Saved data entries
|---|

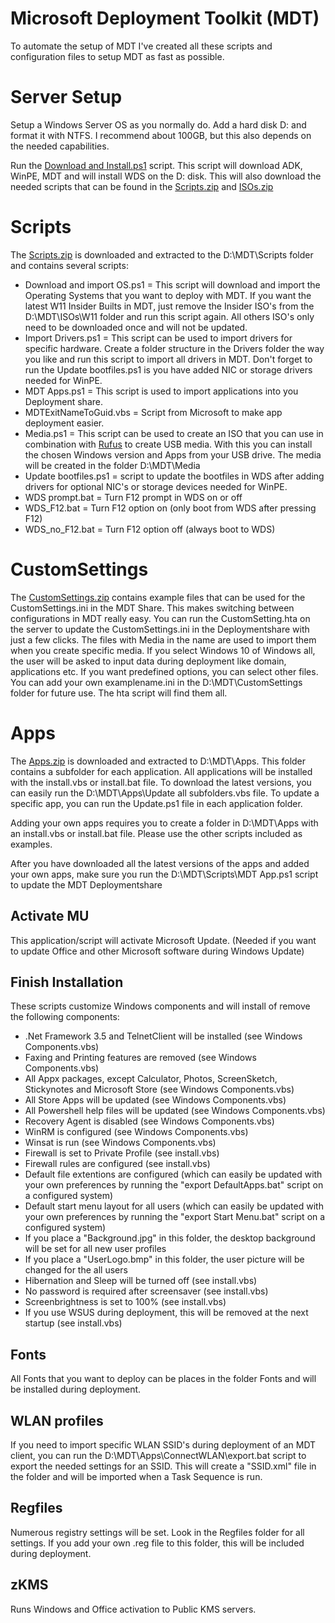 # Microsoft Deployment Toolkit (MDT)
To automate the setup of MDT I've created all these scripts and configuration files to setup MDT as fast as possible.

# Server Setup
Setup a Windows Server OS as you normally do. Add a hard disk D: and format it with NTFS. I recommend about 100GB, but this also depends on the needed capabilities.

Run the [Download and Install.ps1](Download%20and%20Install.ps1) script. This script will download ADK, WinPE, MDT and will install WDS on the D: disk. This will also download the needed scripts that can be found in the [Scripts.zip](Scripts.zip) and [ISOs.zip](ISOs.zip)

# Scripts
The [Scripts.zip](Scripts.zip) is downloaded and extracted to the D:\MDT\Scripts folder and contains several scripts:
- Download and import OS.ps1 = This script will download and import the Operating Systems that you want to deploy with MDT. If you want the latest W11 Insider Builts in MDT, just remove the Insider ISO's from the D:\MDT\ISOs\W11 folder and run this script again. All others ISO's only need to be downloaded once and will not be updated.
- Import Drivers.ps1 = This script can be used to import drivers for specific hardware. Create a folder structure in the Drivers folder the way you like and run this script to import all drivers in MDT. Don't forget to run the Update bootfiles.ps1 is you have added NIC or storage drivers needed for WinPE.
- MDT Apps.ps1 = This script is used to import applications into you Deployment share.
- MDTExitNameToGuid.vbs = Script from Microsoft to make app deployment easier.
- Media.ps1 = This script can be used to create an ISO that you can use in combination with [Rufus](https://rufus.ie) to create USB media. With this you can install the chosen Windows version and Apps from your USB drive. The media will be created in the folder D:\MDT\Media
- Update bootfiles.ps1 = script to update the bootfiles in WDS after adding drivers for optional NIC's or storage devices needed for WinPE.
- WDS prompt.bat = Turn F12 prompt in WDS on or off
- WDS_F12.bat = Turn F12 option on (only boot from WDS after pressing F12)
- WDS_no_F12.bat = Turn F12 option off (always boot to WDS)

# CustomSettings
The [CustomSettings.zip](CustomSettings.zip) contains example files that can be used for the CustomSettings.ini in the MDT Share. This makes switching between configurations in MDT really easy. You can run the CustomSetting.hta on the server to update the CustomSettings.ini in the Deploymentshare with just a few clicks.
The files with Media in the name are used to import them when you create specific media. If you select Windows 10 of Windows all, the user will be asked to input data during deployment like domain, applications etc. If you want predefined options, you can select other files.
You can add your own examplename.ini in the D:\MDT\CustomSettings folder for future use. The hta script will find them all.

# Apps
The [Apps.zip](Apps.zip) is downloaded and extracted to D:\MDT\Apps. This folder contains a subfolder for each application.
All applications will be installed with the install.vbs or install.bat file.
To download the latest versions, you can easily run the D:\MDT\Apps\Update all subfolders.vbs file.
To update a specific app, you can run the Update.ps1 file in each application folder.

Adding your own apps requires you to create a folder in D:\MDT\Apps with an install.vbs or install.bat file. Please use the other scripts included as examples.

After you have downloaded all the latest versions of the apps and added your own apps, make sure you run the D:\MDT\Scripts\MDT App.ps1 script to update the MDT Deploymentshare

## Activate MU
This application/script will activate Microsoft Update. (Needed if you want to update Office and other Microsoft software during Windows Update)

## Finish Installation
These scripts customize Windows components and will install of remove the following components:
- .Net Framework 3.5 and TelnetClient will be installed (see Windows Components.vbs)
- Faxing and Printing features are removed (see Windows Components.vbs)
- All Appx packages, except Calculator, Photos, ScreenSketch, Stickynotes and Microsoft Store (see Windows Components.vbs)
- All Store Apps will be updated (see Windows Components.vbs)
- All Powershell help files will be updated (see Windows Components.vbs)
- Recovery Agent is disabled (see Windows Components.vbs)
- WinRM is configured (see Windows Components.vbs)
- Winsat is run (see Windows Components.vbs)
- Firewall is set to Private Profile (see install.vbs)
- Firewall rules are configured (see install.vbs)
- Default file extentions are configured (which can easily be updated with your own preferences by running the "export DefaultApps.bat" script on a configured system)
- Default start menu layout for all users (which can easily be updated with your own preferences by running the "export Start Menu.bat" script on a configured system)
- If you place a "Background.jpg" in this folder, the desktop background will be set for all new user profiles
- If you place a "UserLogo.bmp" in this folder, the user picture will be changed for the all users
- Hibernation and Sleep will be turned off (see install.vbs)
- No password is required after screensaver (see install.vbs)
- Screenbrightness is set to 100% (see install.vbs)
- If you use WSUS during deployment, this will be removed at the next startup (see install.vbs)

## Fonts
All Fonts that you want to deploy can be places in the folder Fonts and will be installed during deployment.

## WLAN profiles
If you need to import specific WLAN SSID's during deployment of an MDT client, you can run the D:\MDT\Apps\ConnectWLAN\export.bat script to export the needed settings for an SSID. This will create a "SSID.xml" file in the folder and will be imported when a Task Sequence is run.

## Regfiles
Numerous registry settings will be set. Look in the Regfiles folder for all settings. If you add your own .reg file to this folder, this will be included during deployment.

## zKMS
Runs Windows and Office activation to Public KMS servers.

|---|

## WHAT THE EXERCISE ASKS
From the data above, output exactly the lines between the one containing "These scripts customize" and the one containing "- Default file", counting both of them.

## OUTPUT
These scripts customize Windows components and will install of remove the following components:
- .Net Framework 3.5 and TelnetClient will be installed (see Windows Components.vbs)
- Faxing and Printing features are removed (see Windows Components.vbs)
- All Appx packages, except Calculator, Photos, ScreenSketch, Stickynotes and Microsoft Store (see Windows Components.vbs)
- All Store Apps will be updated (see Windows Components.vbs)
- All Powershell help files will be updated (see Windows Components.vbs)
- Recovery Agent is disabled (see Windows Components.vbs)
- WinRM is configured (see Windows Components.vbs)
- Winsat is run (see Windows Components.vbs)
- Firewall is set to Private Profile (see install.vbs)
- Firewall rules are configured (see install.vbs)
- Default file extentions are configured (which can easily be updated with your own preferences by running the "export DefaultApps.bat" script on a configured system)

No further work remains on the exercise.